Entretien avec Alain Ngirinshuti, survivant du génocide des Tutsis au Rwanda et ancien secrétaire général d'Ibuka Europe.
Le Massacre de Bisesero est un épisode particulièrement sanglant du génocide des Tutsis au Rwanda. Du 27 au 30 juin en 1994, des milliers de Tutsis ont été assassinés par les milices et troupes gouvernementales hutus sur les collines de Bisesero, dans l’ouest du pays.
Le 22 juin 1994, deux mois après le début du génocide des Tutsis, orchestré par le régime extrémiste hutu au pouvoir (plus de 800.000 morts entre avril et juillet selon l'ONU, ndlr), l'ONU donne son feu vert à la France pour une opération militaro-humanitaire. Nommée Turquoise, cette opération vise notamment à "faire cesser les massacres" et "contribuer à la protection des civils en danger" au Rwanda.
Dans cette affaire du massacre de Bisesero, plusieurs associations Survie, Ibuka, FIDH ainsi que six rescapés de Bisesero, constituées parties civiles, accusent l’armée et la France de "complicité de génocide". Selon eux, les militaires français de l’opération Turquoise ont sciemment abandonné pendant trois jours les civils tutsis réfugiés dans les collines de Bisesero, y laissant se perpétrer le massacre de milliers d’entre eux par les génocidaires.
Ils réclament alors un procès non seulement contre les militaires mais également contre des membres de l'entourage de l'ancien président français François Mitterrand, jamais visés par l'enquête.
TV5MONDE : Quelle est votre réaction face à cette ordonnance de non-lieu ?
Alain Ngirinshuti : En tant que survivant du génocide des Tutsis, cela provoque forcément un fort sentiment de déception. Il est difficile de m’exprimer précisément sur cette décision sans en connaître les raisons exactes mais nous pouvons déjà constater que le laps de temps a été très court entre la réouverture de l’enquête et l’ordonnance du non-lieu. Nous pouvons donc nous interroger sur la bonne prise en compte de certains faits, notamment ceux révélés par le rapport Duclert, qui a pourtant conclu à des responsabilités accablantes. Dans ce sens, nous pouvons nous demander si tous les acteurs intéressés par l’affaire ont vraiment pu être entendus par la justice.

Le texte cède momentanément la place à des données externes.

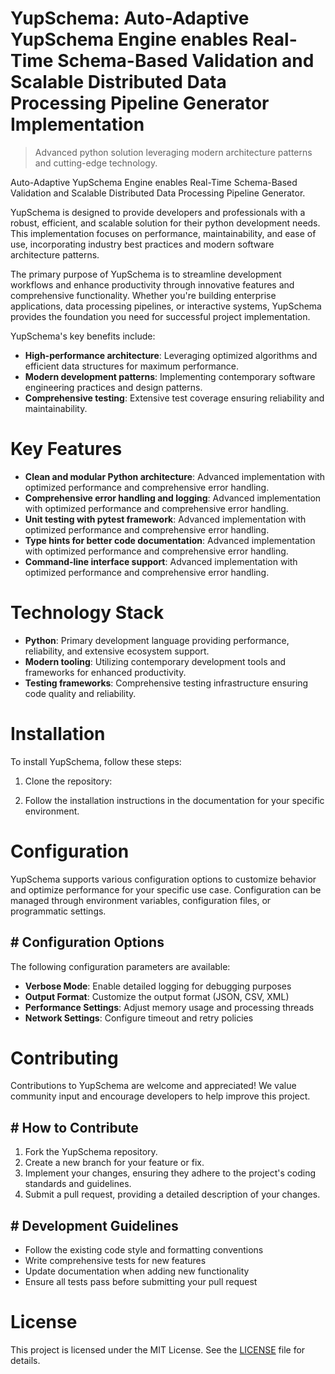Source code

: <!-- fallback_YupSchema_20251003205937_20527 -->

# YupSchema: Auto-Adaptive YupSchema Engine enables Real-Time Schema-Based Validation and Scalable Distributed Data Processing Pipeline Generator Implementation
> Advanced python solution leveraging modern architecture patterns and cutting-edge technology.

Auto-Adaptive YupSchema Engine enables Real-Time Schema-Based Validation and Scalable Distributed Data Processing Pipeline Generator.

YupSchema is designed to provide developers and professionals with a robust, efficient, and scalable solution for their python development needs. This implementation focuses on performance, maintainability, and ease of use, incorporating industry best practices and modern software architecture patterns.

The primary purpose of YupSchema is to streamline development workflows and enhance productivity through innovative features and comprehensive functionality. Whether you're building enterprise applications, data processing pipelines, or interactive systems, YupSchema provides the foundation you need for successful project implementation.

YupSchema's key benefits include:

* **High-performance architecture**: Leveraging optimized algorithms and efficient data structures for maximum performance.
* **Modern development patterns**: Implementing contemporary software engineering practices and design patterns.
* **Comprehensive testing**: Extensive test coverage ensuring reliability and maintainability.

# Key Features

* **Clean and modular Python architecture**: Advanced implementation with optimized performance and comprehensive error handling.
* **Comprehensive error handling and logging**: Advanced implementation with optimized performance and comprehensive error handling.
* **Unit testing with pytest framework**: Advanced implementation with optimized performance and comprehensive error handling.
* **Type hints for better code documentation**: Advanced implementation with optimized performance and comprehensive error handling.
* **Command-line interface support**: Advanced implementation with optimized performance and comprehensive error handling.

# Technology Stack

* **Python**: Primary development language providing performance, reliability, and extensive ecosystem support.
* **Modern tooling**: Utilizing contemporary development tools and frameworks for enhanced productivity.
* **Testing frameworks**: Comprehensive testing infrastructure ensuring code quality and reliability.

# Installation

To install YupSchema, follow these steps:

1. Clone the repository:


2. Follow the installation instructions in the documentation for your specific environment.

# Configuration

YupSchema supports various configuration options to customize behavior and optimize performance for your specific use case. Configuration can be managed through environment variables, configuration files, or programmatic settings.

## # Configuration Options

The following configuration parameters are available:

* **Verbose Mode**: Enable detailed logging for debugging purposes
* **Output Format**: Customize the output format (JSON, CSV, XML)
* **Performance Settings**: Adjust memory usage and processing threads
* **Network Settings**: Configure timeout and retry policies

# Contributing

Contributions to YupSchema are welcome and appreciated! We value community input and encourage developers to help improve this project.

## # How to Contribute

1. Fork the YupSchema repository.
2. Create a new branch for your feature or fix.
3. Implement your changes, ensuring they adhere to the project's coding standards and guidelines.
4. Submit a pull request, providing a detailed description of your changes.

## # Development Guidelines

* Follow the existing code style and formatting conventions
* Write comprehensive tests for new features
* Update documentation when adding new functionality
* Ensure all tests pass before submitting your pull request

# License

This project is licensed under the MIT License. See the [LICENSE](https://github.com/Nurulika/YupSchema/blob/main/LICENSE) file for details.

Je reste toutefois convaincu qu’il y a différentes formes de justice : la justice telle qu’on la connaît, la justice historique, qu'a mis en lumière le rapport Duclert et la justice morale. Ce n’est pas parce qu’il n’y a pas de condamnés qu’il n’y a pas de coupables.

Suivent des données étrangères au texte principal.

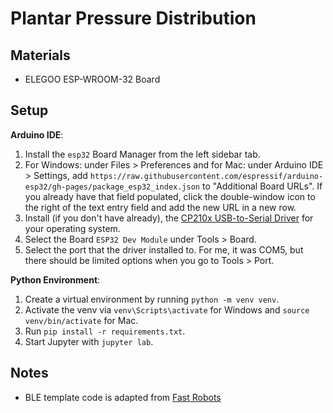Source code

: # Plantar Pressure Distribution

## Materials
- ELEGOO ESP-WROOM-32 Board

## Setup

**Arduino IDE**:

1. Install the `esp32` Board Manager from the left sidebar tab.
2. For Windows: under Files > Preferences and for Mac: under Arduino IDE > Settings, add `https://raw.githubusercontent.com/espressif/arduino-esp32/gh-pages/package_esp32_index.json` to "Additional Board URLs". If you already have that field populated, click the double-window icon to the right of the text entry field and add the new URL in a new row.
3. Install (if you don't have already), the [CP210x USB-to-Serial Driver](https://www.silabs.com/developer-tools/usb-to-uart-bridge-vcp-drivers?tab=downloads) for your operating system.
4. Select the Board `ESP32 Dev Module` under Tools > Board.
5. Select the port that the driver installed to. For me, it was COM5, but there should be limited options when you go to Tools > Port.

**Python Environment**:

1. Create a virtual environment by running `python -m venv venv`.
2. Activate the venv via `venv\Scripts\activate` for Windows and `source venv/bin/activate` for Mac.
3. Run `pip install -r requirements.txt`.
4. Start Jupyter with `jupyter lab`.

## Notes
- BLE template code is adapted from [Fast Robots](https://github.com/FastRobotsCornell/FastRobots-2025)

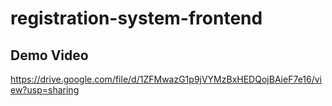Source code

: # registration-system-frontend

## Demo Video
https://drive.google.com/file/d/1ZFMwazG1p9jVYMzBxHEDQojBAieF7e16/view?usp=sharing

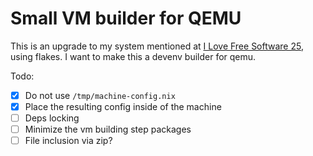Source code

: # Small VM builder for QEMU

This is an upgrade to my system mentioned at [I Love Free Software 25](https://github.com/TypicalAM/ilfs25), using flakes. I want to make this a devenv builder for qemu.

Todo:

- [x] Do not use `/tmp/machine-config.nix`
- [x] Place the resulting config inside of the machine
- [ ] Deps locking
- [ ] Minimize the vm building step packages
- [ ] File inclusion via zip?
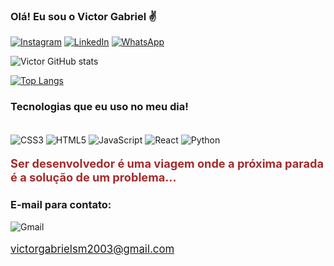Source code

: ### Olá! Eu sou o Victor Gabriel ✌

[![Instagram](https://img.shields.io/badge/Instagram-E4405F?style=for-the-badge&logo=instagram&logoColor=white)](https://www.instagram.com/victorsksk)
[![LinkedIn](https://img.shields.io/badge/LinkedIn-0077B5?style=for-the-badge&logo=linkedin&logoColor=white)](https://www.linkedin.com/in/victor-gabriel-silva-3b360522b)
[![WhatsApp](https://img.shields.io/badge/WhatsApp-25D366?style=for-the-badge&logo=whatsapp&logoColor=white)](https://api.whatsapp.com/send?phone=5585986077136&text=Ol%C3%A1%2C%20peguei%20seu%20contato%20no%20site!)

![Victor GitHub stats](https://github-readme-stats.vercel.app/api?username=victorsksk&show_icons=true&theme=radical)

[![Top Langs](https://github-readme-stats.vercel.app/api/top-langs/?username=victorsksk&layout=compact)](https://github.com/victorsksk)

### Tecnologias que eu uso no meu dia!

<div style="display: inline-block"><br>
    <img align="center" src="https://img.shields.io/badge/HTML5-E34F26?style=for-the-badge&logo=html5&logoColor=white" alt="CSS3">
    <img align="center" src="https://img.shields.io/badge/CSS3-1572B6?style=for-the-badge&logo=css3&logoColor=white" alt="HTML5">
    <img align="center" src="https://img.shields.io/badge/JavaScript-F7DF1E?style=for-the-badge&logo=javascript&logoColor=black" alt="JavaScript">
    <img align="center" src="https://img.shields.io/badge/React-20232A?style=for-the-badge&logo=react&logoColor=61DAFB" alt="React">
    <img align="center" src="https://img.shields.io/badge/Python-14354C?style=for-the-badge&logo=python&logoColor=white" alt="Python">
</div>
<br>

<p style="font-size: 1.3em; color: brown; font-weight: bolder;">Ser desenvolvedor é uma viagem onde a próxima parada é a solução de um problema...</p>

### E-mail para contato:

<div>
    <img src="https://img.shields.io/badge/Gmail-D14836?style=for-the-badge&logo=gmail&logoColor=white" alt="Gmail"><br>
    <p style="font-size: 1.2em; cursor: pointer; text-decoration: underline;">victorgabrielsm2003@gmail.com</p>
</div>
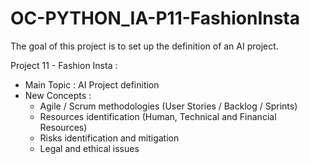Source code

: # OC-PYTHON_IA-P11-FashionInsta

The goal of this project is to set up the definition of an AI project.

Project 11 - Fashion Insta :
- Main Topic : AI Project definition
- New Concepts :
   + Agile / Scrum methodologies (User Stories / Backlog / Sprints)
   + Resources identification (Human, Technical and Financial Resources)
   + Risks identification and mitigation
   + Legal and ethical issues
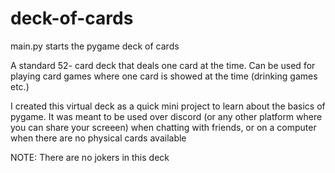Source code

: # deck-of-cards
main.py starts the pygame deck of cards

A standard 52- card deck that deals one card at the time. Can be used for playing card games where one card is showed at the time (drinking games etc.)

I created this virtual deck as a quick mini project to learn about the basics of pygame. It was meant to be used over discord (or any other platform where you can share your screeen) when chatting with friends, or on a computer when there are no physical cards available

NOTE: There are no jokers in this deck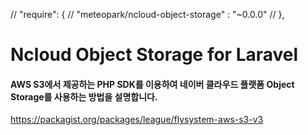 //    "require": {
//        "meteopark/ncloud-object-storage" : "~0.0.0"
//    },


# Ncloud Object Storage for Laravel

#### AWS S3에서 제공하는 PHP SDK를 이용하여 네이버 클라우드 플랫폼 Object Storage를 사용하는 방법을 설명합니다.

https://packagist.org/packages/league/flysystem-aws-s3-v3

TV5MONDE : en parlant du rapport Duclert, qu'elle a été votre réaction lorsque l'enquête a été réouverte l'été dernier ? Avec les éléments mis en avant par le rapport, vous attendiez-vous à un second non-lieu ?
A.N : Dès l'ouverture de la première enquête, nous étions convaincus que l'affaire était suffisamment grave et les faits suffisamment accablants pour que l'enquête soit jugée. Il existe beaucoup d'éléments sur l’affaire Bisesero dans le domaine public : des enregistrements, des témoignages de militaires de l’époque qui ont participé à l'opération Turquoise etc ... Tous ces éléments ont été versés au dossier. Lors de l’ouverture de la première enquête, nous pensions que ces éléments seraient suffisants pour porter l’affaire devant les tribunaux. Le premier non-lieu a donc été une déception pour nous.

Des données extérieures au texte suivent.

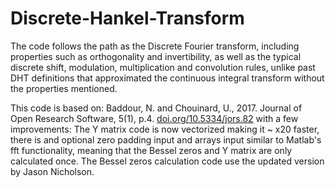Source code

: # Discrete-Hankel-Transform

The code follows the path as the Discrete Fourier transform, including properties such as orthogonality and invertibility, as well as the typical discrete shift, modulation, multiplication and convolution rules, unlike past DHT definitions that approximated the continuous integral transform without the properties mentioned.

This code is based on: Baddour, N. and Chouinard, U., 2017. Journal of Open Research Software, 5(1), p.4. [doi.org/10.5334/jors.82](https://doi.org/10.5334/jors.82)
 with a few improvements: The Y matrix code is now vectorized making it ~ x20 faster, there is and optional zero padding input and arrays input similar to Matlab's fft functionality, meaning that the Bessel zeros and Y matrix are only calculated once. The Bessel zeros calculation code use the updated version by Jason Nicholson.
 
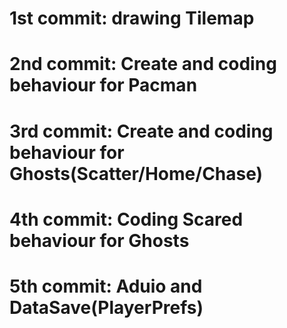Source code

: # 1st commit: drawing Tilemap
# 2nd commit: Create and coding behaviour for Pacman
# 3rd commit: Create and coding behaviour for Ghosts(Scatter/Home/Chase)
# 4th commit: Coding Scared behaviour for Ghosts
# 5th commit: Aduio and DataSave(PlayerPrefs)
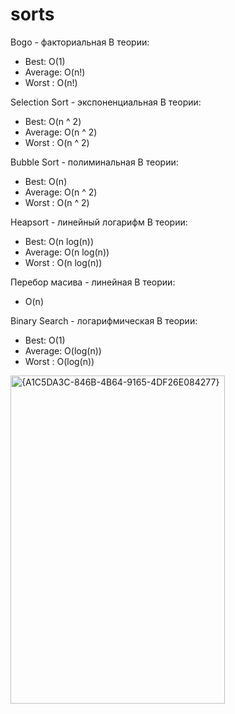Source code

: # sorts
Bogo - факториальная
В теории:
- Best: O(1)
- Average: O(n!)
- Worst : O(n!)

Selection Sort - экспоненциальная
В теории:
- Best: O(n ^ 2)
- Average: O(n ^ 2)
- Worst : O(n ^ 2)

Bubble Sort - полиминальная
В теории:
- Best: O(n)
- Average: O(n ^ 2)
- Worst : O(n ^ 2)

Heapsort - линейный логарифм
В теории:
- Best: O(n log(n))
- Average: O(n log(n))
- Worst : O(n log(n))

Перебор масива - линейная
В теории:
- O(n)

Binary Search - логарифмическая
В теории:
- Best: O(1)
- Average: O(log(n))
- Worst : O(log(n))
<img width="343" height="525" alt="{A1C5DA3C-846B-4B64-9165-4DF26E084277}" src="https://github.com/user-attachments/assets/b7481d80-2b76-4d2d-bcfa-43f11137255d" />
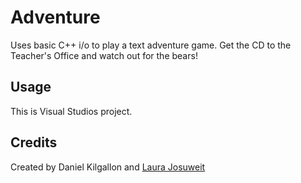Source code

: # Adventure
Uses basic C++ i/o to play a text adventure game. Get the CD to the Teacher's Office and watch out for the bears!

## Usage
This is Visual Studios project.

## Credits
Created by Daniel Kilgallon and [Laura Josuweit](https://github.com/wispwill)
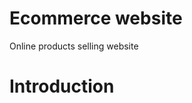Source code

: <h1>Ecommerce website</h1>
<p> Online products  selling website </p>
</hr>
<h1>Introduction</h1>
</hr>
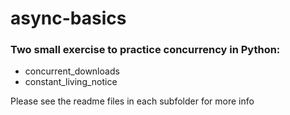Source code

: # async-basics

### Two small exercise to practice concurrency in Python:
- concurrent_downloads
- constant_living_notice

Please see the readme files in each subfolder for more info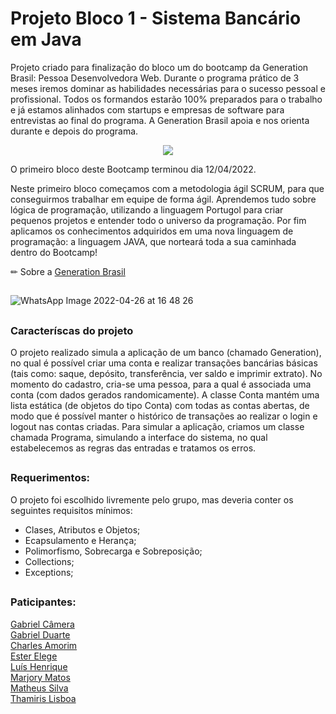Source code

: # Projeto Bloco 1 - Sistema Bancário em Java

Projeto criado para finalização do bloco um do bootcamp da Generation Brasil: Pessoa Desenvolvedora Web.
Durante o programa prático de 3 meses iremos dominar as habilidades necessárias para o sucesso pessoal e profissional. Todos os formandos estarão 100% preparados para o trabalho e já estamos alinhados com startups e empresas de software para entrevistas ao final do programa. A Generation Brasil apoia e nos orienta durante e depois do programa.


<div align="center"> 
 <img src="https://user-images.githubusercontent.com/86428389/165376964-ab642240-1f40-4c87-9d45-6c6d2eee1a5b.png">
</div> 

O primeiro bloco deste Bootcamp terminou dia 12/04/2022.

Neste primeiro bloco começamos com a metodologia ágil SCRUM, para que conseguirmos trabalhar em equipe de forma ágil. Aprendemos tudo sobre lógica de programação, utilizando a linguagem Portugol para criar pequenos projetos e entender todo o universo da programação. Por fim aplicamos os conhecimentos adquiridos em uma nova linguagem de programação: a linguagem JAVA, que norteará toda a sua caminhada dentro do Bootcamp!

✏ Sobre a [Generation Brasil](https://brazil.generation.org/)
##
![WhatsApp Image 2022-04-26 at 16 48 26](https://user-images.githubusercontent.com/86428389/165380711-f2f27133-5cf4-45da-8c45-a883a39a58a1.jpeg)

##
### Caracteríscas do projeto
O projeto realizado simula a aplicação de um banco (chamado Generation), no qual é possível criar uma conta e realizar transações bancárias básicas (tais como: saque, depósito, transferência, ver saldo e imprimir extrato). No momento do cadastro, cria-se uma pessoa, para a qual é associada uma conta (com dados gerados randomicamente). A classe Conta mantém uma lista estática (de objetos do tipo Conta) com todas as contas abertas, de modo que é possível manter o histórico de transações ao realizar o login e logout nas contas criadas. Para simular a aplicação, criamos um classe chamada Programa, simulando a interface do sistema, no qual estabelecemos as regras das entradas e tratamos os erros.

##
### Requerimentos: 
O projeto foi escolhido livremente pelo grupo, mas deveria conter os seguintes requisitos mínimos:

- Clases, Atributos e Objetos;
- Ecapsulamento e Herança;
- Polimorfismo, Sobrecarga e Sobreposição;
- Collections;
- Exceptions;

##
### Paticipantes:

[Gabriel Câmera](https://github.com/Gabacles) <br/>
[Gabriel Duarte](https://github.com/GDuart4002) <br/>
[Charles Amorim](https://github.com/CharlesAmorimDev) <br/>
[Ester Elege](https://github.com/esterferreirac) <br/>
[Luís Henrique](https://github.com/Luisseles) <br/>
[Marjory Matos](https://github.com/MarjoryMatos) <br/>
[Matheus Silva](https://github.com/mthsps) <br/>
[Thamiris Lisboa](https://github.com/ThamirisLisboa)


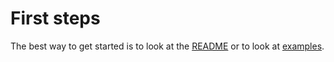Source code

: # First steps

The best way to get started is to look at the [README](github.com/sachaguer/jaxili) or to look at [examples](https://jaxili.readthedocs.io/en/latest/manual/).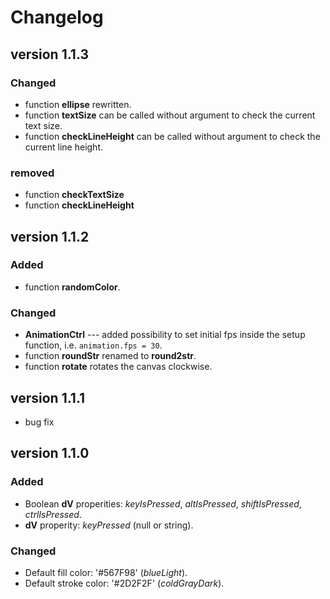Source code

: # Changelog

## version 1.1.3

### Changed
- function **ellipse** rewritten.
- function **textSize** can be called without argument to check the current text size.
- function **checkLineHeight** can be called without argument to check the current line height.

### removed
- function **checkTextSize**
- function **checkLineHeight**

## version 1.1.2

### Added
- function **randomColor**.

### Changed
- **AnimationCtrl** --- added possibility to set initial fps inside the setup function, i.e. `animation.fps = 30`.
- function **roundStr** renamed to **round2str**.
- function **rotate** rotates the canvas clockwise.

## version 1.1.1
- bug fix

## version 1.1.0

### Added
- Boolean **dV** properities: *keyIsPressed*, *altIsPressed*, *shiftIsPressed*, *ctrlIsPressed*.
- **dV** properity: *keyPressed* (null or string).

### Changed
- Default fill color: '#567F98' (*blueLight*).
- Default stroke color: '#2D2F2F' (*coldGrayDark*).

La réouverture de l’enquête m’a surpris. Mais lorsque vous avez un rapport comme celui de Vincent Duclert, qui va à ce point dans les détails sur des ordres donnés par l’État-major, qui conclut à des responsabilités aussi accablantes, il était évident que les juges d’instructions devaient le prendre en considération. Cela l'a étonné mais dans le fond, c'était évident.
A coté du travail judiciaire, il y a le travail de mémoire et dans un ceratin sens, la justice participe à ce travail de mémoire. Nous déplorons que la justice ait été aussi lente à se saisir de ce dossier. Plus le temps passe plus les preuves et les témoins disparaissent.